Figure 3

IL-17 promotes HCC invasion via AKT-dependent IL-6/STAT3 activation. SMMC7721 cells were exposed to AKT-targeted or STAT3-targeted siRNA, and then cultured with IL-17 (50 ng/ml) and/or IL-6 (100 ng/ml) for 24 h. (A) As assessed by ELISA, the expression of IL-6, IL-8, MMP2 and VEGF showed no significant change after IL-17 stimulation in siRNA-AKT-SMMC7721 cells, while expression of IL-8, MMP2 and VEGF were significantly increased after addition of IL-17 plus IL-6. (B) AKT-siRNA significantly downregulated JAK2/STAT3 phosphorylation induced by IL-17. (C) IL-6 also recovered IL-17-stimulated JAK2/STAT3 phosphorylation in siRNA-AKT-SMMC7721 cells. (D) As shown by Matrigel invasion assay, STAT3-siRNA significantly reversed tumor invasion by IL-17 stimulation.
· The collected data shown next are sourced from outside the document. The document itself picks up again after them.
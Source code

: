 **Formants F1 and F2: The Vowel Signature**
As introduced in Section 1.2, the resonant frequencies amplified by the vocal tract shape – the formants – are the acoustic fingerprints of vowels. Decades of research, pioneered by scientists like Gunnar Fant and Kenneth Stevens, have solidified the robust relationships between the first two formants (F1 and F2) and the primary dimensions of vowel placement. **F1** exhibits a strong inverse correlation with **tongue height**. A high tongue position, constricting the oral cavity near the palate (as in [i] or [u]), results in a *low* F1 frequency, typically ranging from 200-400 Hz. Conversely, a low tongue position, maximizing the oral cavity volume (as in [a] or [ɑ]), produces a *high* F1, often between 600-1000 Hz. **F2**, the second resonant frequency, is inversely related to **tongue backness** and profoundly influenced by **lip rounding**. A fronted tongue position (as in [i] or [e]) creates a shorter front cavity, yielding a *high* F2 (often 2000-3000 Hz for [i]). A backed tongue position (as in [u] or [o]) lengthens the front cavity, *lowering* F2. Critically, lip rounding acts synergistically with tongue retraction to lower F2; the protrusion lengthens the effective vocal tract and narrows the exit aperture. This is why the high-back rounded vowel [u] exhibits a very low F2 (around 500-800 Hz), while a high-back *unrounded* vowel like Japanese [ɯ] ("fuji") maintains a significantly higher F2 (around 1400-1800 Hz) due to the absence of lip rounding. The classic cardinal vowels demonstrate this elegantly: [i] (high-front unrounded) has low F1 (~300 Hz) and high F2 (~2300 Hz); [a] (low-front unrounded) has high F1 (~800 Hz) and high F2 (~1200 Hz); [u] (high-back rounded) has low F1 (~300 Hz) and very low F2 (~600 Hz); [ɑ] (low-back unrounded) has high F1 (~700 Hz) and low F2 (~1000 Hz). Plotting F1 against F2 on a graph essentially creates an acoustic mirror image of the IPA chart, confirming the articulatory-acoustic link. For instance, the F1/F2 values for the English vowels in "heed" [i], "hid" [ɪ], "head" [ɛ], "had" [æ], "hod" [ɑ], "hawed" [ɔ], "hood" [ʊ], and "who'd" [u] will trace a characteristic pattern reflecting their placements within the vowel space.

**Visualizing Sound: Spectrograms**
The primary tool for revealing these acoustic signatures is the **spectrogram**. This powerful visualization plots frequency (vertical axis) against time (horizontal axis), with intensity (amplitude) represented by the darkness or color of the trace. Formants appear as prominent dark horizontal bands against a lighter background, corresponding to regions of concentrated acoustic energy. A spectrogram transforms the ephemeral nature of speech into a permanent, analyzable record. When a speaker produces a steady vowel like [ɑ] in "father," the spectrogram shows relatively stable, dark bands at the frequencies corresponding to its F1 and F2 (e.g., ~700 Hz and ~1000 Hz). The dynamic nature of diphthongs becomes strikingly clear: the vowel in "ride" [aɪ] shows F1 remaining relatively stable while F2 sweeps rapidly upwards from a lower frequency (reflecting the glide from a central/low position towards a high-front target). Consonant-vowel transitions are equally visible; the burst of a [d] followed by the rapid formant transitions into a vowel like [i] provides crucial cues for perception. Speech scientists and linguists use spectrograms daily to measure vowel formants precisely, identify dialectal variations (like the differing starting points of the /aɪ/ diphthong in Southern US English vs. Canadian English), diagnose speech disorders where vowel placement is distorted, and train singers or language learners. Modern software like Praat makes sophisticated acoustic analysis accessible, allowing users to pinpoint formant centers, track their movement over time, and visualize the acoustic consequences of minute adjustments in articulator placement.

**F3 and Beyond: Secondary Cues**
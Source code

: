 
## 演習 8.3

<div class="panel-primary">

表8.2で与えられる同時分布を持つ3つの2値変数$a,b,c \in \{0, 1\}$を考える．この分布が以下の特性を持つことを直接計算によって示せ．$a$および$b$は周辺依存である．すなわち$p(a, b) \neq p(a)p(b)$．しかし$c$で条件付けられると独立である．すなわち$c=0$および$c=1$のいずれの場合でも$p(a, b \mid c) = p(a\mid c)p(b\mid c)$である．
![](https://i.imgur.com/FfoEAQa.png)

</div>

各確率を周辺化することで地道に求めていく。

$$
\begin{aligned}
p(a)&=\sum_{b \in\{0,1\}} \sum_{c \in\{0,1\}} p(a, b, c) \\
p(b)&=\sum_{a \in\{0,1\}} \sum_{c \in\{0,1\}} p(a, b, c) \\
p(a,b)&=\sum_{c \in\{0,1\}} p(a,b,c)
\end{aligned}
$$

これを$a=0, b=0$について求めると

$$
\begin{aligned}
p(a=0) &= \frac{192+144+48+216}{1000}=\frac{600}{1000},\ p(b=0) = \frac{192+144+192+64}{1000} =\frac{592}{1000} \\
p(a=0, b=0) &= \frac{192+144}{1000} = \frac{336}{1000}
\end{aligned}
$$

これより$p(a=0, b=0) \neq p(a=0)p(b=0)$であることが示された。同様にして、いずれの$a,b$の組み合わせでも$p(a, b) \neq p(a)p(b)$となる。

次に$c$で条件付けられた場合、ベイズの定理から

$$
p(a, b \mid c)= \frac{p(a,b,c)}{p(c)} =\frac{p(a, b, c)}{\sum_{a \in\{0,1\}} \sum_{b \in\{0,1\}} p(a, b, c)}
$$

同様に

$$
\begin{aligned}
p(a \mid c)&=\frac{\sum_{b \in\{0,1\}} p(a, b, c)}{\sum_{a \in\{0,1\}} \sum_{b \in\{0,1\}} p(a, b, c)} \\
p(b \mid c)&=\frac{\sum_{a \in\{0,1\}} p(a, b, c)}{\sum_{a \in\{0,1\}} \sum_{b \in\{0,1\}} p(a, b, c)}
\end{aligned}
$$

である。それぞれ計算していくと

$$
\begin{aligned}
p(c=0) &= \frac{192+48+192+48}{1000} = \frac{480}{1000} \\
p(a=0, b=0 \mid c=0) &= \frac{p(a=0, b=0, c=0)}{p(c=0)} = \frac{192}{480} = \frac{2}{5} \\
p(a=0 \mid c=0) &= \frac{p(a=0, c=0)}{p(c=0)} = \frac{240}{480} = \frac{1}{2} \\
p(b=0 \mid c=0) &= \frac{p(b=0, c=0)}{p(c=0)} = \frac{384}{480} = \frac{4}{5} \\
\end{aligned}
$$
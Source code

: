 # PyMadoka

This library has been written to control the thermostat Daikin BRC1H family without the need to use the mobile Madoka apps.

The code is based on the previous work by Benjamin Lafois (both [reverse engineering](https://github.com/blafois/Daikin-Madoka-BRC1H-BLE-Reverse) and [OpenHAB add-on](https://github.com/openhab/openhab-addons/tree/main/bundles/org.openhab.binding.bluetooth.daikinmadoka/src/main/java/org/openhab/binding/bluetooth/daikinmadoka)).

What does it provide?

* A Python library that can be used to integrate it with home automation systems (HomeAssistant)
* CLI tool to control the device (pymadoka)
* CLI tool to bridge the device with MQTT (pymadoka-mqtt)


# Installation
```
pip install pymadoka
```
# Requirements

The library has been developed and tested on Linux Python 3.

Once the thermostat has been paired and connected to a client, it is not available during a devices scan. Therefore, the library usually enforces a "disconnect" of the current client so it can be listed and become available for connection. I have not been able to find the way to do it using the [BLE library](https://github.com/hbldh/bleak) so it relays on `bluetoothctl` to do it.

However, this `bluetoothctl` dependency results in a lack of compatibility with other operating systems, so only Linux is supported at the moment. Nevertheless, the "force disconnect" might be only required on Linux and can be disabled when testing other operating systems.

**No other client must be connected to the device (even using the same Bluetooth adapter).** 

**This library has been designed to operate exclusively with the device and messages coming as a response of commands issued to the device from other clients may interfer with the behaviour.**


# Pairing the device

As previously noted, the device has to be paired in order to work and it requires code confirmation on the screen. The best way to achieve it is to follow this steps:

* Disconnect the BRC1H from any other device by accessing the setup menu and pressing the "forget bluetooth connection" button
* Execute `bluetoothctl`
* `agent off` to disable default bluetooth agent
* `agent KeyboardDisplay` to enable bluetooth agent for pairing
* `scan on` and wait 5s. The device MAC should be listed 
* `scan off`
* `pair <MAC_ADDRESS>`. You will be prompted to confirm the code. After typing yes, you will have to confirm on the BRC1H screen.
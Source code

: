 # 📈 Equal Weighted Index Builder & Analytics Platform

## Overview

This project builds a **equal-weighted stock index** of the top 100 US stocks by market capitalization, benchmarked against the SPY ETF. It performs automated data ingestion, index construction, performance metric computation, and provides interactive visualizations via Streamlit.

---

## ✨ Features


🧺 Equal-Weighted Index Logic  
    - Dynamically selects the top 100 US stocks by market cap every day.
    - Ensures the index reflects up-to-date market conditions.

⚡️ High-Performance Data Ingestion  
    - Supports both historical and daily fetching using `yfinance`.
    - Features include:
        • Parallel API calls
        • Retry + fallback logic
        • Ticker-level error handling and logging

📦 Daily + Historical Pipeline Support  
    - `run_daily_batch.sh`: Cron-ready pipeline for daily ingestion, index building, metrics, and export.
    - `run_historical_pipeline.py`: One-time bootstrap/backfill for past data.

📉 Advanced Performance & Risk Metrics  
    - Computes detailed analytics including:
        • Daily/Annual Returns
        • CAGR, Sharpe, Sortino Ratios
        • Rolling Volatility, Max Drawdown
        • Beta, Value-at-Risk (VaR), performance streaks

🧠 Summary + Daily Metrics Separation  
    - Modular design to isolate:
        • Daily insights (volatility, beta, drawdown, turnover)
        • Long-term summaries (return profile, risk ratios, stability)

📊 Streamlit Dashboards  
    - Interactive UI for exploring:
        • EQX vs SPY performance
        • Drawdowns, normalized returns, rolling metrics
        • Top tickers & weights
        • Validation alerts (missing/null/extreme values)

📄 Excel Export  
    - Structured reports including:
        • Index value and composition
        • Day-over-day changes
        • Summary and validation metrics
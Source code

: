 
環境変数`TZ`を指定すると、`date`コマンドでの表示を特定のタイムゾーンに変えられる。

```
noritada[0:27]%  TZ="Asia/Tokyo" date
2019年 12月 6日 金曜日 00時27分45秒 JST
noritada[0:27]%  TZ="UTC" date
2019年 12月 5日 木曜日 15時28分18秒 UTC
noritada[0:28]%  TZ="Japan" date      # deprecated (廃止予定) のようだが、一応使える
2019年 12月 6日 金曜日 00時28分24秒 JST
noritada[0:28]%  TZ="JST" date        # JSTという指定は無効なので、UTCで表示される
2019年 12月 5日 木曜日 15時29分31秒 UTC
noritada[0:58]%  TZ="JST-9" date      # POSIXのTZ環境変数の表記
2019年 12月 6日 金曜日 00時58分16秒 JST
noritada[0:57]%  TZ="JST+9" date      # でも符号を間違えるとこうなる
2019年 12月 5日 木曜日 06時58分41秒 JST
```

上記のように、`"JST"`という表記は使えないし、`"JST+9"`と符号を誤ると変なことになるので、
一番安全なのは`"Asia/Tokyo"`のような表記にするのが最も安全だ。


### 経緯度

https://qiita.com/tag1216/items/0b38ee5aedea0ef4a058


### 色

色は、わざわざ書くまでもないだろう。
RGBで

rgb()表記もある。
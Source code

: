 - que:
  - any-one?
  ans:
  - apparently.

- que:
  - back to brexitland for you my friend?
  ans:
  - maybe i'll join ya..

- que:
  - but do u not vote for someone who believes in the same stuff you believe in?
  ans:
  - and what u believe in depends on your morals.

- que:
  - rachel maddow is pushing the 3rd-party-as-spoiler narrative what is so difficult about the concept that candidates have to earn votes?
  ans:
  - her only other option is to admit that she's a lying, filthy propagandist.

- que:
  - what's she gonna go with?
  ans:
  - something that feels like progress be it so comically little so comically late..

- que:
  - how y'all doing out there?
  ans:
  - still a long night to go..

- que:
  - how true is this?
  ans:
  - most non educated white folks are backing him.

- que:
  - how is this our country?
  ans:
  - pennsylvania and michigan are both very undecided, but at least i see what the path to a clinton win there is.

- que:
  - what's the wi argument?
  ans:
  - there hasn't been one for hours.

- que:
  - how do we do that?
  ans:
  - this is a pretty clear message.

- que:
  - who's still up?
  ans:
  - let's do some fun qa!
IL-6 mAb (10 ng/ml for 36 h) completely reversed IL-17-induced HCC invasion, while IL-6 (100 ng/ml for 36 h) completely recovered IL-17-stimulated invasion of siRNA-AKT-SMMC7721 cells. Three separate experiments were performed in each study. Data are expressed as mean ± SD; Student's t test; # p > 0.05; *p < 0.05, **p < 0.01, and ***p < 0.001.